In the weaving town of Kidderminster from 1641 to 1660, Richard Baxter’s preaching and catechizing was the Spirit’s means to transform the parish from licentiousness to godliness. As he gathered his ministerial insights into a book for the Worcestershire association of ministers, he recognized a great danger for pastors who might attempt to follow his recommendations for reform—they could preach against sin, while they themselves continued in sin. In so doing, they not only endangered their congregations, but their own souls.
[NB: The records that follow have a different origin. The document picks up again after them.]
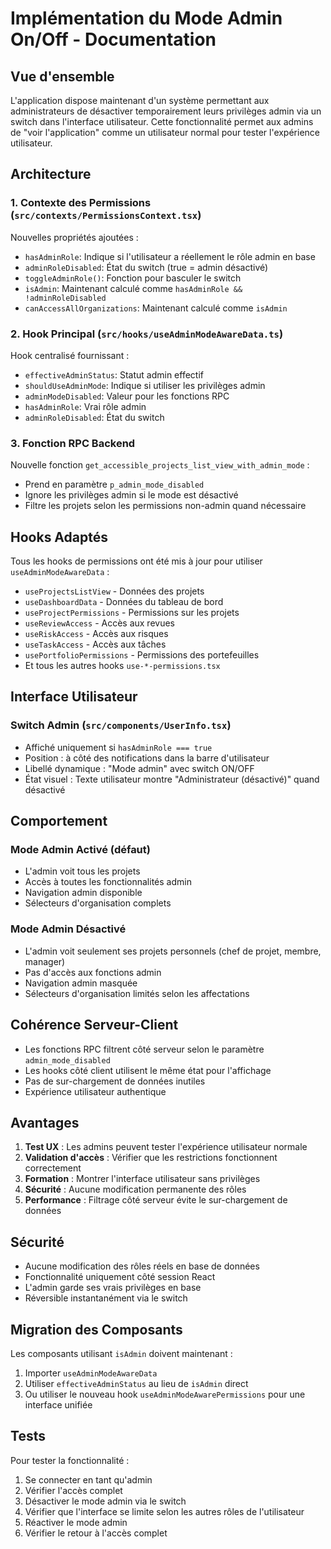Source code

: # Implémentation du Mode Admin On/Off - Documentation

## Vue d'ensemble

L'application dispose maintenant d'un système permettant aux administrateurs de désactiver temporairement leurs privilèges admin via un switch dans l'interface utilisateur. Cette fonctionnalité permet aux admins de "voir l'application" comme un utilisateur normal pour tester l'expérience utilisateur.

## Architecture

### 1. Contexte des Permissions (`src/contexts/PermissionsContext.tsx`)

Nouvelles propriétés ajoutées :
- `hasAdminRole`: Indique si l'utilisateur a réellement le rôle admin en base
- `adminRoleDisabled`: État du switch (true = admin désactivé)
- `toggleAdminRole()`: Fonction pour basculer le switch
- `isAdmin`: Maintenant calculé comme `hasAdminRole && !adminRoleDisabled`
- `canAccessAllOrganizations`: Maintenant calculé comme `isAdmin`

### 2. Hook Principal (`src/hooks/useAdminModeAwareData.ts`)

Hook centralisé fournissant :
- `effectiveAdminStatus`: Statut admin effectif
- `shouldUseAdminMode`: Indique si utiliser les privilèges admin
- `adminModeDisabled`: Valeur pour les fonctions RPC
- `hasAdminRole`: Vrai rôle admin
- `adminRoleDisabled`: État du switch

### 3. Fonction RPC Backend

Nouvelle fonction `get_accessible_projects_list_view_with_admin_mode` :
- Prend en paramètre `p_admin_mode_disabled`
- Ignore les privilèges admin si le mode est désactivé
- Filtre les projets selon les permissions non-admin quand nécessaire

## Hooks Adaptés

Tous les hooks de permissions ont été mis à jour pour utiliser `useAdminModeAwareData` :

- `useProjectsListView` - Données des projets
- `useDashboardData` - Données du tableau de bord
- `useProjectPermissions` - Permissions sur les projets
- `useReviewAccess` - Accès aux revues
- `useRiskAccess` - Accès aux risques
- `useTaskAccess` - Accès aux tâches
- `usePortfolioPermissions` - Permissions des portefeuilles
- Et tous les autres hooks `use-*-permissions.tsx`

## Interface Utilisateur

### Switch Admin (`src/components/UserInfo.tsx`)

- Affiché uniquement si `hasAdminRole === true`
- Position : à côté des notifications dans la barre d'utilisateur
- Libellé dynamique : "Mode admin" avec switch ON/OFF
- État visuel : Texte utilisateur montre "Administrateur (désactivé)" quand désactivé

## Comportement

### Mode Admin Activé (défaut)
- L'admin voit tous les projets
- Accès à toutes les fonctionnalités admin
- Navigation admin disponible
- Sélecteurs d'organisation complets

### Mode Admin Désactivé
- L'admin voit seulement ses projets personnels (chef de projet, membre, manager)
- Pas d'accès aux fonctions admin
- Navigation admin masquée
- Sélecteurs d'organisation limités selon les affectations

## Cohérence Serveur-Client

- Les fonctions RPC filtrent côté serveur selon le paramètre `admin_mode_disabled`
- Les hooks côté client utilisent le même état pour l'affichage
- Pas de sur-chargement de données inutiles
- Expérience utilisateur authentique

## Avantages

1. **Test UX** : Les admins peuvent tester l'expérience utilisateur normale
2. **Validation d'accès** : Vérifier que les restrictions fonctionnent correctement
3. **Formation** : Montrer l'interface utilisateur sans privilèges
4. **Sécurité** : Aucune modification permanente des rôles
5. **Performance** : Filtrage côté serveur évite le sur-chargement de données

## Sécurité

- Aucune modification des rôles réels en base de données
- Fonctionnalité uniquement côté session React
- L'admin garde ses vrais privilèges en base
- Réversible instantanément via le switch

## Migration des Composants

Les composants utilisant `isAdmin` doivent maintenant :
1. Importer `useAdminModeAwareData`
2. Utiliser `effectiveAdminStatus` au lieu de `isAdmin` direct
3. Ou utiliser le nouveau hook `useAdminModeAwarePermissions` pour une interface unifiée

## Tests

Pour tester la fonctionnalité :
1. Se connecter en tant qu'admin
2. Vérifier l'accès complet
3. Désactiver le mode admin via le switch
4. Vérifier que l'interface se limite selon les autres rôles de l'utilisateur
5. Réactiver le mode admin
6. Vérifier le retour à l'accès complet
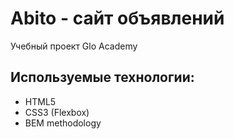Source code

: # Abito - сайт объявлений
Учебный проект Glo Academy
## Используемые технологии:
- HTML5
- CSS3 (Flexbox)
- BEM methodology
Take heed to yourselves, lest you live in those sins which you preach against in others, and lest you be guilty of that which daily you condemn. Will you make it your work to magnify God, and, when you have done, dishonour him as much as others? Will you proclaim Christ’s governing power, and yet contemn it, and rebel yourselves? Will you preach his laws, and wilfully break them? If sin be evil, why do you live in it? if it be not, why do you dissuade men from it? If it be dangerous, how dare you venture on it? if it be not, why do you tell men so? If God’s threatenings be true, why do you not fear them? if they be false, why do you needlessly trouble men with them, and put them into such frights without a cause? Do you ‘know the judgment of God, that they who commit such things are worthy of death;’ and yet will you do them? ‘Thou that teachest another, teachest thou not thyself? Thou that sayest a man should not commit adultery,’ or be drunk, or covetous, art though such thyself? ‘Thou that makest thy boast of the law, through breaking the law dishonourest thou God?’ What! shall the same tongue speak evil that speakest against evil? Shall those lips censure, and slander, and backbite your neighbour, that cry down these and the like things in others? Take heed to yourselves, lest you cry down sin, and yet do not overcome it; lest, while you seek to bring it down in others, you bow to it, and become its slave yourselves: ‘For of whom a man is overcome, of the same is he brought into bondage.’ ‘To whom ye yield yourselves servants to obey, his servants ye are to whom ye obey, whether of sin unto death, or of obedience unto righteousness.’ O brethren! it is easier to chide at sin, than to overcome it.[1]

 

[1] Richard Baxter, The Reformed Pastor (1656; repr., Edinburgh: Banner of Truth Trust, 1989), 67-68.